The psychostimulant medications methylphenidate (MPH) and amphetamine (AMP), available in various ratios or enantiopure formulations of their respective active dextrorotary isomers, constitute the majority of agents used in the treatment of attention-deficit/hyperactivity disorder (ADHD). Substantial interindividual variability occurs in their pharmacokinetics and tolerability. Little is known regarding the potential role of drug transporters such as P-glycoprotein (P-gp) in psychostimulant pharmacokinetics and response. Therefore, experiments were carried out in P-gp knockout (KO) mice versus wild-type (WT) mice after intraperitoneal dosing (2.5 mg/kg) of d-MPH or (3.0 mg/kg) of d-AMP. After the administration of each psychostimulant, locomotor activity was assessed at 30-min intervals for 2 h. Total brain-to-plasma drug concentration ratios were determined at 10-, 30-, and 80-min postdosing time-points. The results showed no statistically supported genotypic difference in d-AMP-induced locomotor activity stimulation or in brain-to-plasma ratio of d-AMP. As for d-MPH, the P-gp KO mice had 33% higher brain concentrations (p < 0.05) and 67.5% higher brain-to-plasma ratios (p < 0.01) than WT controls at the 10-min postdosing timepoint. However, in spite of elevated brain concentrations, d-MPH-induced locomotor activity increase was attenuated for P-gp compared with that for WT mice. These data indicate that P-gp has no apparent effect on the pharmacokinetics and pharmacodynamics of d-AMP. In addition, d-MPH is a relatively weak P-gp substrate, and its entry into the brain may be limited by P-gp. Furthermore, the mechanism by which d-MPH-induced locomotor activity was attenuated in P-gp KO mice remains to be elucidated.

Footnotes

  • This work was supported by National Institute of Child Health and Human Development Grant R21HD047810-01 and by National Institutes of Health Grant C06 RR015455 from the Extramural Research Facilities Program of the National Center for Research Resources.

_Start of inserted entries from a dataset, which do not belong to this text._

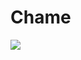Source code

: # Chame

![](https://upload.wikimedia.org/wikipedia/commons/8/8c/Erp%C3%A9tologie_g%C3%A9n%C3%A9rale%2C_ou%2C_Histoire_naturelle_compl%C3%A8te_des_reptiles_%28Chamaeleo_chamaeleon_skeleton%29.jpg)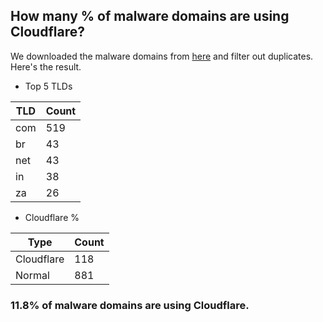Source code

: ## How many % of malware domains are using Cloudflare?


We downloaded the malware domains from [here](https://urlhaus.abuse.ch) and filter out duplicates.
Here's the result.


[//]: # (start replacement)


- Top 5 TLDs

| TLD | Count |
| --- | --- |
| com | 519 |
| br | 43 |
| net | 43 |
| in | 38 |
| za | 26 |


- Cloudflare %

| Type | Count |
| --- | --- |
| Cloudflare | 118 |
| Normal | 881 |


### 11.8% of malware domains are using Cloudflare.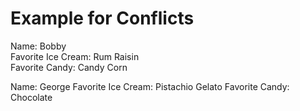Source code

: # Example for Conflicts

Name: Bobby  
Favorite Ice Cream: Rum Raisin  
Favorite Candy: Candy Corn 

Name: George 
Favorite Ice Cream: Pistachio Gelato 
Favorite Candy: Chocolate 
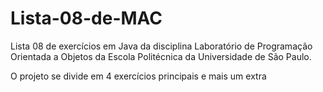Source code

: # Lista-08-de-MAC

Lista 08 de exercícios em Java da disciplina Laboratório de Programação Orientada a Objetos da
Escola Politécnica da Universidade de São Paulo.

O projeto se divide em 4 exercícios principais e mais um extra
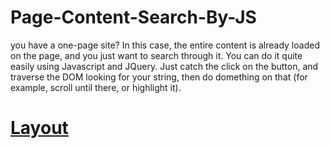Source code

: # Page-Content-Search-By-JS

you have a one-page site? In this case, the entire content is already loaded on the page, and you just want to search through it. You can do it quite easily using Javascript and JQuery. Just catch the click on the button, and traverse the DOM looking for your string, then do domething on that (for example, scroll until there, or highlight it).

# [Layout](https://jubairmizan.github.io/Page-Content-Search-By-JS)
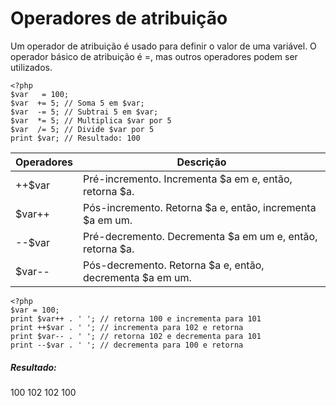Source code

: # Operadores de atribuição

Um operador de atribuição é usado para definir o valor de uma variável. O operador
básico de atribuição é =, mas outros operadores podem ser utilizados. 

    <?php 
    $var   = 100;
    $var  += 5; // Soma 5 em $var;
    $var  -= 5; // Subtrai 5 em $var;
    $var  *= 5; // Multiplica $var por 5
    $var  /= 5; // Divide $var por 5
    print $var; // Resultado: 100

Operadores | Descrição
---------- | --------
++$var     | Pré-incremento. Incrementa $a em e, então, retorna $a.
$var++     | Pós-incremento. Retorna $a e, então, incrementa $a em um.
--$var     | Pré-decremento. Decrementa $a em um e, então, retorna $a.  
$var--     | Pós-decremento. Retorna $a e, então, decrementa $a em um.

    <?php
    $var = 100;
    print $var++ . ' '; // retorna 100 e incrementa para 101
    print ++$var . ' '; // incrementa para 102 e retorna
    print $var-- . ' '; // retorna 102 e decrementa para 101
    print --$var . ' '; // decrementa para 100 e retorna

##### Resultado:
100  102  102  100
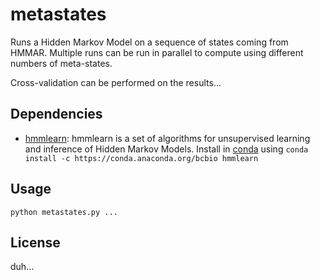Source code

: # metastates

Runs a Hidden Markov Model on a sequence of states coming from HMMAR.
Multiple runs can be run in parallel to compute using different numbers of meta-states.

Cross-validation can be performed on the results...

## Dependencies

* [hmmlearn](https://github.com/hmmlearn): hmmlearn is a set of algorithms
 for unsupervised learning and inference of Hidden Markov Models.
  Install in [conda](http://conda.pydata.org/) using
    `conda install -c https://conda.anaconda.org/bcbio hmmlearn`

## Usage

`python metastates.py ...`


## License

duh...

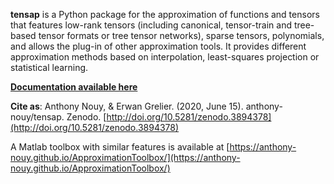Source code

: **tensap** is a Python package for the approximation of functions and tensors that features low-rank tensors (including canonical, tensor-train and tree-based tensor formats or tree tensor networks), sparse tensors, polynomials, and allows the plug-in of other approximation tools. It provides different approximation methods based on interpolation, least-squares projection or statistical learning.

[**Documentation available here**](https://anthony-nouy.github.io/sphinx/tensap/master/)

**Cite as**: 
Anthony Nouy, & Erwan Grelier. (2020, June 15). anthony-nouy/tensap. Zenodo. [http://doi.org/10.5281/zenodo.3894378](http://doi.org/10.5281/zenodo.3894378)

A Matlab toolbox with similar features is available at [https://anthony-nouy.github.io/ApproximationToolbox/](https://anthony-nouy.github.io/ApproximationToolbox/)
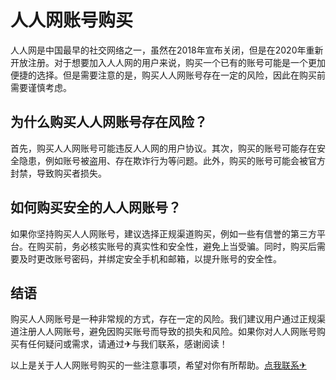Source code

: # 人人网账号购买

人人网是中国最早的社交网络之一，虽然在2018年宣布关闭，但是在2020年重新开放注册。对于想要加入人人网的用户来说，购买一个已有的账号可能是一个更加便捷的选择。但是需要注意的是，购买人人网账号存在一定的风险，因此在购买前需要谨慎考虑。

## 为什么购买人人网账号存在风险？

首先，购买人人网账号可能违反人人网的用户协议。其次，购买的账号可能存在安全隐患，例如账号被盗用、存在欺诈行为等问题。此外，购买的账号可能会被官方封禁，导致购买者损失。

## 如何购买安全的人人网账号？

如果你坚持购买人人网账号，建议选择正规渠道购买，例如一些有信誉的第三方平台。在购买前，务必核实账号的真实性和安全性，避免上当受骗。同时，购买后需要及时更改账号密码，并绑定安全手机和邮箱，以提升账号的安全性。

## 结语

购买人人网账号是一种非常规的方式，存在一定的风险。我们建议用户通过正规渠道注册人人网账号，避免因购买账号而导致的损失和风险。如果你对人人网账号购买有任何疑问或需求，请通过✈与我们联系，感谢阅读！

以上是关于人人网账号购买的一些注意事项，希望对你有所帮助。[点我联系✈](https://my.G208.com)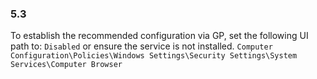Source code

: 
### 5.3  
To establish the recommended configuration via GP, set the following UI path to: `Disabled` or ensure the service is not installed. `Computer Configuration\Policies\Windows Settings\Security Settings\System Services\Computer Browser `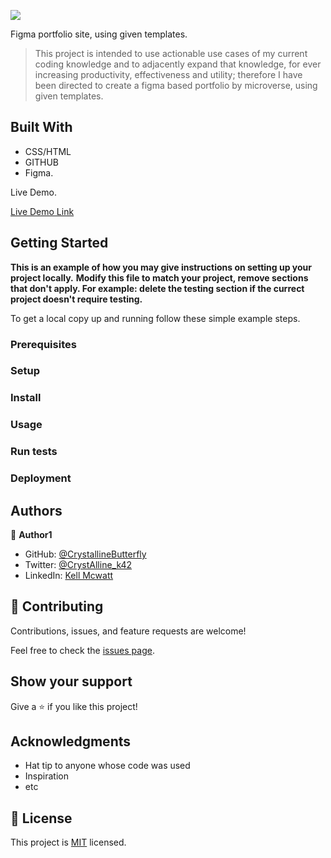 ![](https://img.shields.io/badge/Microverse-blueviolet)

Figma portfolio site, using given templates. 

> This project is intended to use actionable use cases of my current coding knowledge and to adjacently expand that knowledge, for ever increasing productivity, effectiveness and utility; therefore I have been directed to create a figma based portfolio by microverse, using given templates.  


## Built With

- CSS/HTML 
- GITHUB
- Figma.


Live Demo.

[Live Demo Link](https://crystallinebutterfly.github.io/CrystallineButterfly.porfolio/)


## Getting Started

**This is an example of how you may give instructions on setting up your project locally.**
**Modify this file to match your project, remove sections that don't apply. For example: delete the testing section if the currect project doesn't require testing.**


To get a local copy up and running follow these simple example steps.

### Prerequisites

### Setup

### Install

### Usage

### Run tests

### Deployment



## Authors

👤 **Author1**

- GitHub: [@CrystallineButterfly](https://github.com/CrystallineButterfly)
- Twitter: [@CrystAlline_k42](https://twitter.com/CrystAlline_K42)
- LinkedIn: [Kell Mcwatt](https://www.linkedin.com/in/kell-mcwatt-6357ab234/)



## 🤝 Contributing

Contributions, issues, and feature requests are welcome!

Feel free to check the [issues page](../../issues/).

## Show your support

Give a ⭐️ if you like this project!

## Acknowledgments

- Hat tip to anyone whose code was used
- Inspiration
- etc

## 📝 License

This project is [MIT](./MIT.md) licensed.
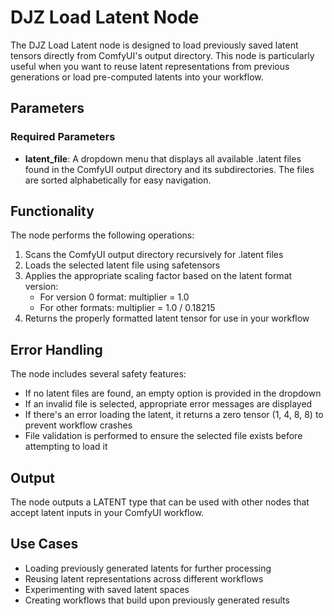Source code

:# DJZ Load Latent Node

The DJZ Load Latent node is designed to load previously saved latent tensors directly from ComfyUI's output directory. This node is particularly useful when you want to reuse latent representations from previous generations or load pre-computed latents into your workflow.

## Parameters

### Required Parameters

- **latent_file**: A dropdown menu that displays all available .latent files found in the ComfyUI output directory and its subdirectories. The files are sorted alphabetically for easy navigation.

## Functionality

The node performs the following operations:

1. Scans the ComfyUI output directory recursively for .latent files
2. Loads the selected latent file using safetensors
3. Applies the appropriate scaling factor based on the latent format version:
   - For version 0 format: multiplier = 1.0
   - For other formats: multiplier = 1.0 / 0.18215
4. Returns the properly formatted latent tensor for use in your workflow

## Error Handling

The node includes several safety features:

- If no latent files are found, an empty option is provided in the dropdown
- If an invalid file is selected, appropriate error messages are displayed
- If there's an error loading the latent, it returns a zero tensor (1, 4, 8, 8) to prevent workflow crashes
- File validation is performed to ensure the selected file exists before attempting to load it

## Output

The node outputs a LATENT type that can be used with other nodes that accept latent inputs in your ComfyUI workflow.

## Use Cases

- Loading previously generated latents for further processing
- Reusing latent representations across different workflows
- Experimenting with saved latent spaces
- Creating workflows that build upon previously generated results
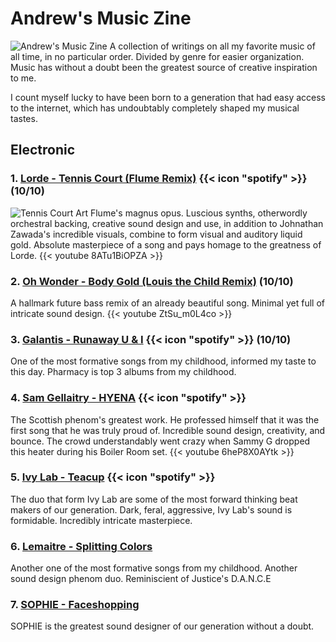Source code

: # Andrew's Music Zine

![Andrew's Music Zine]()
A collection of writings on all my favorite music of all time, in no particular order. Divided by genre for easier organization. Music has without a doubt been the greatest source of creative inspiration to me.

I count myself lucky to have been born to a generation that had easy access to the internet, which has undoubtably completely shaped my musical tastes.


## Electronic
### 1. [Lorde - Tennis Court (Flume Remix)]() {{< icon "spotify" >}} (10/10)
![Tennis Court Art]()
Flume's magnus opus. Luscious synths, otherwordly orchestral backing, creative sound design and use, in addition to Johnathan Zawada's incredible visuals, combine to form visual and auditory liquid gold. Absolute masterpiece of a song and pays homage to the greatness of Lorde.
{{< youtube 8ATu1BiOPZA >}}


### 2. [Oh Wonder - Body Gold (Louis the Child Remix)]() (10/10)

A hallmark future bass remix of an already beautiful song. Minimal yet full of intricate sound design.
{{< youtube ZtSu_m0L4co >}}

### 3. [Galantis - Runaway U & I]() {{< icon "spotify" >}} (10/10)
One of the most formative songs from my childhood, informed my taste to this day. Pharmacy is top 3 albums from my childhood.

### 4. [Sam Gellaitry - HYENA]()  {{< icon "spotify" >}}
The Scottish phenom's greatest work. He professed himself that it was the first song that he was truly proud of. Incredible sound design, creativity, and bounce. The crowd understandably went crazy when Sammy G dropped this heater during his Boiler Room set.
{{< youtube 6heP8X0AYtk >}}


### 5. [Ivy Lab - Teacup]() {{< icon "spotify" >}}
The duo that form Ivy Lab are some of the most forward thinking beat makers of our generation. Dark, feral, aggressive, Ivy Lab's sound is formidable. Incredibly intricate masterpiece.


### 6. [Lemaitre - Splitting Colors]()
Another one of the most formative songs from my childhood. Another sound design phenom duo. Reminiscient of Justice's D.A.N.C.E

### 7. [SOPHIE - Faceshopping]()
SOPHIE is the greatest sound designer of our generation without a doubt.
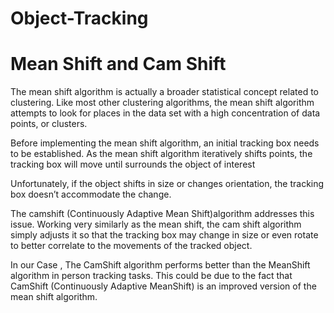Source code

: # Object-Tracking

# Mean Shift and Cam Shift

The mean shift algorithm is actually a broader statistical concept related to clustering. Like most other clustering algorithms, the mean shift algorithm attempts to look for places in the data set with a high concentration of data points, or clusters.

Before implementing the mean shift algorithm, an initial tracking box needs to be established. As the mean shift algorithm iteratively shifts points, the tracking box will move until surrounds the object of interest

Unfortunately, if the object shifts in size or changes orientation, the tracking box doesn’t accommodate the change.

The camshift (Continuously Adaptive Mean Shift)algorithm addresses this issue.
Working very similarly as the mean shift, the cam shift algorithm simply adjusts it so that the tracking box may change in size or even rotate to better correlate to the movements of the tracked object.


In our Case , The CamShift algorithm performs better than the MeanShift algorithm in person tracking tasks. This could be due to the fact that CamShift (Continuously Adaptive MeanShift) is an improved version of the mean shift algorithm. 
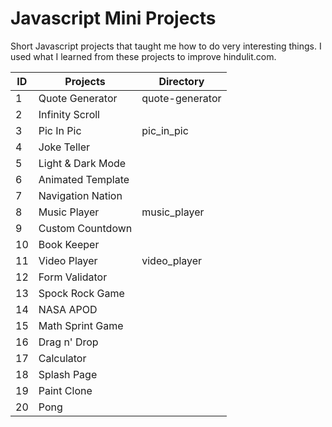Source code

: # Javascript Mini Projects

Short Javascript projects that taught me how to do very interesting things. I 
used what I learned from these projects to improve hindulit.com.

| ID | Projects          | Directory                   |
| -- | ----------------- | --------------------------- |
| 1  | Quote Generator   | quote-generator             | 
| 2  | Infinity Scroll   |                             |
| 3  | Pic In Pic        | pic_in_pic                  |
| 4  | Joke Teller       |                             |
| 5  | Light & Dark Mode |                             |
| 6  | Animated Template |                             |
| 7  | Navigation Nation |                             |
| 8  | Music Player      | music_player                |
| 9  | Custom Countdown  |                             |
| 10 | Book Keeper       |                             |
| 11 | Video Player      | video_player                |
| 12 | Form Validator    |                             |
| 13 | Spock Rock Game   |                             |
| 14 | NASA APOD         |                             |
| 15 | Math Sprint Game  |                             |
| 16 | Drag n' Drop      |                             |
| 17 | Calculator        |                             |
| 18 | Splash Page       |                             |
| 19 | Paint Clone       |                             |
| 20 | Pong              |                             |
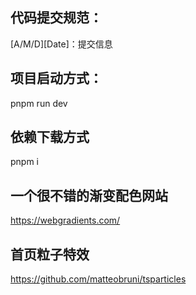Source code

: ## 代码提交规范：

[A/M/D][Date]：提交信息

## 项目启动方式：

pnpm run dev

## 依赖下载方式

pnpm i

## 一个很不错的渐变配色网站

https://webgradients.com/

## 首页粒子特效

https://github.com/matteobruni/tsparticles
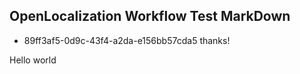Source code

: ## OpenLocalization Workflow Test MarkDown
* 89ff3af5-0d9c-43f4-a2da-e156bb57cda5 
thanks!

Hello world
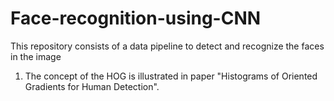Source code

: # Face-recognition-using-CNN
This repository consists of a data pipeline to detect and recognize the faces in the image
  1. The concept of the HOG is illustrated in paper "Histograms of Oriented Gradients for Human Detection".
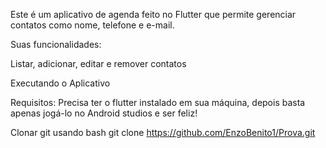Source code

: Este é um aplicativo de agenda feito no Flutter que permite gerenciar contatos como nome, telefone e e-mail.

Suas funcionalidades:

Listar, adicionar, editar e remover contatos

Executando o Aplicativo

Requisitos: Precisa ter o flutter instalado em sua máquina,
depois basta apenas jogá-lo no Android studios e ser feliz!

Clonar git usando bash
git clone https://github.com/EnzoBenito1/Prova.git
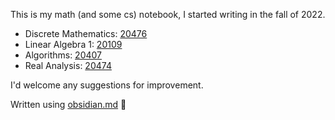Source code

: This is my math (and some cs) notebook, I started writing in the fall of 2022. 

- Discrete Mathematics: [20476](https://www.openu.ac.il/courses/20476.htm)
- Linear Algebra 1: [20109](https://www.openu.ac.il/courses/20109.htm)
- Algorithms: [20407](https://www-e.openu.ac.il/courses/20407.htm)
- Real Analysis: [20474](https://www.openu.ac.il/courses/20474.htm)

I'd welcome any suggestions for improvement.

Written using [obsidian.md](https://obsidian.md/) 💜



 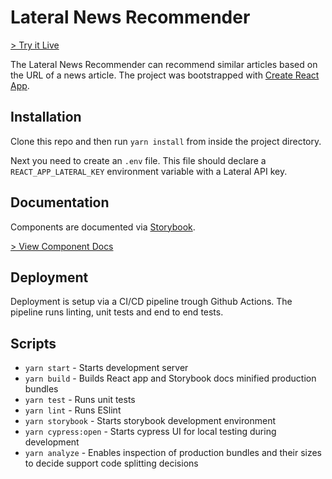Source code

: # Lateral News Recommender

[> Try it Live](https://lateral-news-recommender.now.sh)

The Lateral News Recommender can recommend similar articles based on the URL of a news article. The project was bootstrapped with [Create React App](https://github.com/facebook/create-react-app).

## Installation

Clone this repo and then run `yarn install` from inside the project directory.

Next you need to create an `.env` file. This file should declare a `REACT_APP_LATERAL_KEY` environment variable with a Lateral API key.

## Documentation

Components are documented via [Storybook](https://storybook.js.org/).

[> View Component Docs](https://lateral-news-recommender.now.sh/storybook/index.html)

## Deployment

Deployment is setup via a CI/CD pipeline trough Github Actions. The pipeline runs linting, unit tests and end to end tests.

## Scripts

- `yarn start` - Starts development server
- `yarn build` - Builds React app and Storybook docs minified production bundles
- `yarn test` - Runs unit tests
- `yarn lint` - Runs ESlint
- `yarn storybook` - Starts storybook development environment
- `yarn cypress:open` - Starts cypress UI for local testing during development
- `yarn analyze` - Enables inspection of production bundles and their sizes to decide support code splitting decisions
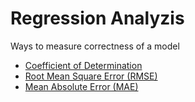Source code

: # Regression Analyzis

Ways to measure correctness of a model

* [Coefficient of Determination](https://en.wikipedia.org/wiki/Coefficient_of_determination)
* [Root Mean Square Error (RMSE)](https://en.wikipedia.org/wiki/Root-mean-square_deviation)
* [Mean Absolute Error (MAE)](https://en.wikipedia.org/wiki/Mean_absolute_error)



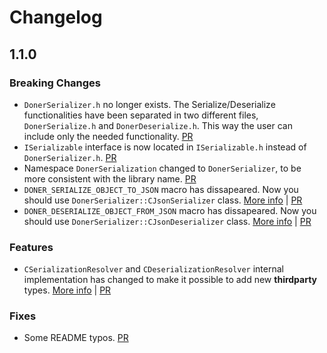 # Changelog

## 1.1.0

### Breaking Changes

- ``DonerSerializer.h`` no longer exists. The Serialize/Deserialize functionalities have been separated in two different files, ``DonerSerialize.h`` and ``DonerDeserialize.h``. This way the user can include only the needed functionality. [PR](https://github.com/Donerkebap13/DonerSerializer/pull/4)
- ``ISerializable`` interface is now located in ``ISerializable.h`` instead of ``DonerSerializer.h``. [PR](https://github.com/Donerkebap13/DonerSerializer/pull/4)
- Namespace ``DonerSerialization`` changed to ``DonerSerializer``, to be more consistent with the library name. [PR](https://github.com/Donerkebap13/DonerSerializer/pull/4)
- ``DONER_SERIALIZE_OBJECT_TO_JSON`` macro has dissapeared. Now you should use ``DonerSerializer::CJsonSerializer`` class. [More info](https://github.com/Donerkebap13/DonerSerializer/tree/development#how-to-serialize) | [PR](https://github.com/Donerkebap13/DonerSerializer/pull/4)
- ``DONER_DESERIALIZE_OBJECT_FROM_JSON`` macro has dissapeared. Now you should use ``DonerSerializer::CJsonDeserializer`` class. [More info](https://github.com/Donerkebap13/DonerSerializer/tree/development#how-to-deserialize) | [PR](https://github.com/Donerkebap13/DonerSerializer/pull/4)

### Features
- ``CSerializationResolver`` and ``CDeserializationResolver`` internal implementation has changed to make it possible to add new **thirdparty** types. [More info](https://github.com/Donerkebap13/DonerSerializer/tree/development#how-to-serialize-thirdparty-types) | [PR](https://github.com/Donerkebap13/DonerSerializer/pull/4)

### Fixes
- Some README typos. [PR](https://github.com/Donerkebap13/DonerSerializer/pull/2)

  • Article, publication date, and citation information can be found at http://dmd.aspetjournals.org.

  • doi:10.1124/dmd.106.009605.

  • ABBREVIATIONS: ADHD, attention-deficit/hyperactive disorder; MPH, methylphenidate; AMP, amphetamine; ABC, ATP-binding cassette; P-gp, p-glycoprotein; MDR/mdr, multidrug resistance; BBB, blood-brain barrier; CNS, central nervous system; KO, knockout; WT, wild type; ANOVA, analysis of variance; GC-MS, gas chromatography-mass spectrometry; HPLC, high-performance liquid chromatography; WTV, wild type injected with vehicle; WTD, wild type injected with drug; P-gp KOV, P-gp KO mice injected with vehicle; P-gp KOD, P-gp KO mice injected with drug.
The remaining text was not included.